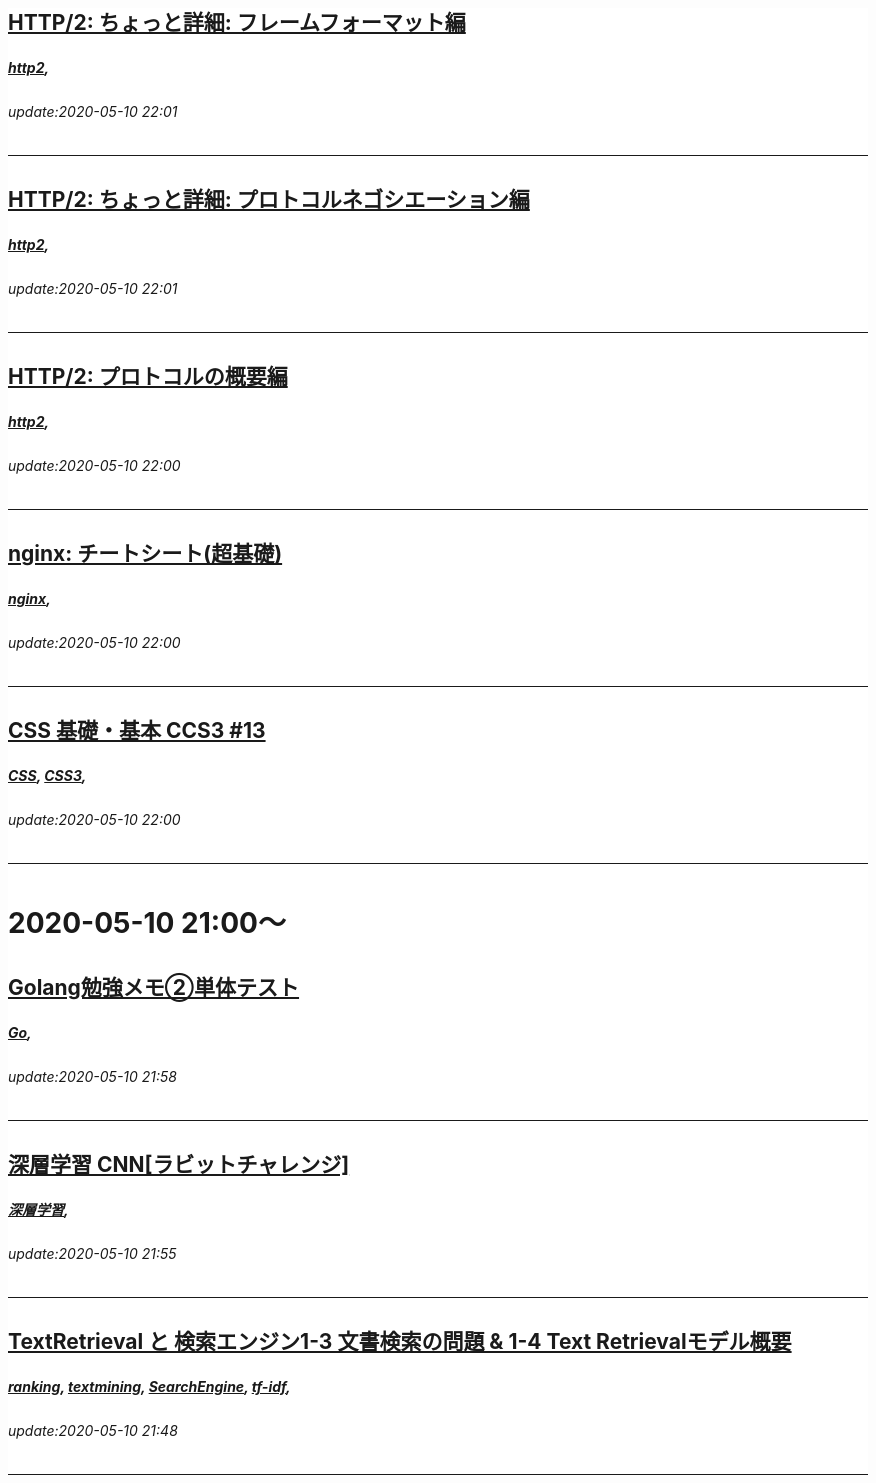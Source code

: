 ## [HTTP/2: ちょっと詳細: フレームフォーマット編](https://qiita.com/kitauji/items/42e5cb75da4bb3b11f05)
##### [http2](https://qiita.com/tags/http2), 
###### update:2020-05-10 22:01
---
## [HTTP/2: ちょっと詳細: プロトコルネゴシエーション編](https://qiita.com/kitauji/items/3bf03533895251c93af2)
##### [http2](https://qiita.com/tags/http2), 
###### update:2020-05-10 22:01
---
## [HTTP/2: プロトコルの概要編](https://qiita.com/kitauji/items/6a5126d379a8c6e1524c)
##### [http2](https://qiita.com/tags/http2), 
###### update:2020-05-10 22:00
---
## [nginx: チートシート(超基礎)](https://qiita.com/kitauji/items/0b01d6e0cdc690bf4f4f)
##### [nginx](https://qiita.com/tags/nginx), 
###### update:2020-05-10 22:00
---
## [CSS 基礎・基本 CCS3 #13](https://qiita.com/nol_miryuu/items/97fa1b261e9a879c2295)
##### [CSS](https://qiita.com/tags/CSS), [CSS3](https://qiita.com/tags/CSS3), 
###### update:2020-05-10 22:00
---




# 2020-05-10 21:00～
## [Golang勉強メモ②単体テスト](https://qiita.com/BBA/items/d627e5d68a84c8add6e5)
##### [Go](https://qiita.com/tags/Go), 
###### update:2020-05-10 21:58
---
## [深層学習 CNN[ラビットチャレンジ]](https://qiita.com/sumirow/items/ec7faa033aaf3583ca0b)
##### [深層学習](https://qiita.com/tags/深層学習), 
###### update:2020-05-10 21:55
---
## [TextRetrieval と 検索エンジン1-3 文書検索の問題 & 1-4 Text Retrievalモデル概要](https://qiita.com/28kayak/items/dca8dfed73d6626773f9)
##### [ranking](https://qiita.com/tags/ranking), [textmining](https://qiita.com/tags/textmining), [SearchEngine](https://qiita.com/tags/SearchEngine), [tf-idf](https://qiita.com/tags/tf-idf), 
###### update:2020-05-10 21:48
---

- _Task objective_
The expected answer is an unaltered copy of the listing, images removed.

- _Response to the exercise_
Source code

: ## [HTTP/2: ちょっと詳細: フレームフォーマット編](https://qiita.com/kitauji/items/42e5cb75da4bb3b11f05)
##### [http2](https://qiita.com/tags/http2), 
###### update:2020-05-10 22:01
---
## [HTTP/2: ちょっと詳細: プロトコルネゴシエーション編](https://qiita.com/kitauji/items/3bf03533895251c93af2)
##### [http2](https://qiita.com/tags/http2), 
###### update:2020-05-10 22:01
---
## [HTTP/2: プロトコルの概要編](https://qiita.com/kitauji/items/6a5126d379a8c6e1524c)
##### [http2](https://qiita.com/tags/http2), 
###### update:2020-05-10 22:00
---
## [nginx: チートシート(超基礎)](https://qiita.com/kitauji/items/0b01d6e0cdc690bf4f4f)
##### [nginx](https://qiita.com/tags/nginx), 
###### update:2020-05-10 22:00
---
## [CSS 基礎・基本 CCS3 #13](https://qiita.com/nol_miryuu/items/97fa1b261e9a879c2295)
##### [CSS](https://qiita.com/tags/CSS), [CSS3](https://qiita.com/tags/CSS3), 
###### update:2020-05-10 22:00
---




# 2020-05-10 21:00～
## [Golang勉強メモ②単体テスト](https://qiita.com/BBA/items/d627e5d68a84c8add6e5)
##### [Go](https://qiita.com/tags/Go), 
###### update:2020-05-10 21:58
---
## [深層学習 CNN[ラビットチャレンジ]](https://qiita.com/sumirow/items/ec7faa033aaf3583ca0b)
##### [深層学習](https://qiita.com/tags/深層学習), 
###### update:2020-05-10 21:55
---
## [TextRetrieval と 検索エンジン1-3 文書検索の問題 & 1-4 Text Retrievalモデル概要](https://qiita.com/28kayak/items/dca8dfed73d6626773f9)
##### [ranking](https://qiita.com/tags/ranking), [textmining](https://qiita.com/tags/textmining), [SearchEngine](https://qiita.com/tags/SearchEngine), [tf-idf](https://qiita.com/tags/tf-idf), 
###### update:2020-05-10 21:48
---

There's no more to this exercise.